--- DATA TO PROCESS Enclosed Below ---
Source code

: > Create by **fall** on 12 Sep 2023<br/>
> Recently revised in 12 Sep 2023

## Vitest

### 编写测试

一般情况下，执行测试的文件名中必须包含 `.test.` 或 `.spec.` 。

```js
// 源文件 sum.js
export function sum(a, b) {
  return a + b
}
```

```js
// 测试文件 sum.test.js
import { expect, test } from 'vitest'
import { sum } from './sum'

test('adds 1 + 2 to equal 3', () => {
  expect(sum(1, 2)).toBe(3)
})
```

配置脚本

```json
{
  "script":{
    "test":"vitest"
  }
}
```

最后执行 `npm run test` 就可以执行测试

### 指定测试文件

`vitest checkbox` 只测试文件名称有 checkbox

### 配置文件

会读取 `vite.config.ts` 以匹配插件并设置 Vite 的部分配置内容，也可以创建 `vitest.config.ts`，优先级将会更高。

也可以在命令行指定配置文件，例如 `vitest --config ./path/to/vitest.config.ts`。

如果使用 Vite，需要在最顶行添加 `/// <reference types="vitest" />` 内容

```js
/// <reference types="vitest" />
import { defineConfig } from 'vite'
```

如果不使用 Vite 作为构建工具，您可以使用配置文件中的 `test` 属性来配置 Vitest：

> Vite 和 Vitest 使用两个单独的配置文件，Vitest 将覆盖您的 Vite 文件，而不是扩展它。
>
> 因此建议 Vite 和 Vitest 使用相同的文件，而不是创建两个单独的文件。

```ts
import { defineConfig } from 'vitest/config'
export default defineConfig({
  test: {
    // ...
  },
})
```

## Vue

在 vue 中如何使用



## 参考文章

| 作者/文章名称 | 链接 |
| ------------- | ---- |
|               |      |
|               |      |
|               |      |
--- End of Enclosed DATA TO PROCESS ---
Copy all lines from the material that contain "types".

### ANSWER SPACE
如果使用 Vite，需要在最顶行添加 `/// <reference types="vitest" />` 内容
/// <reference types="vitest" />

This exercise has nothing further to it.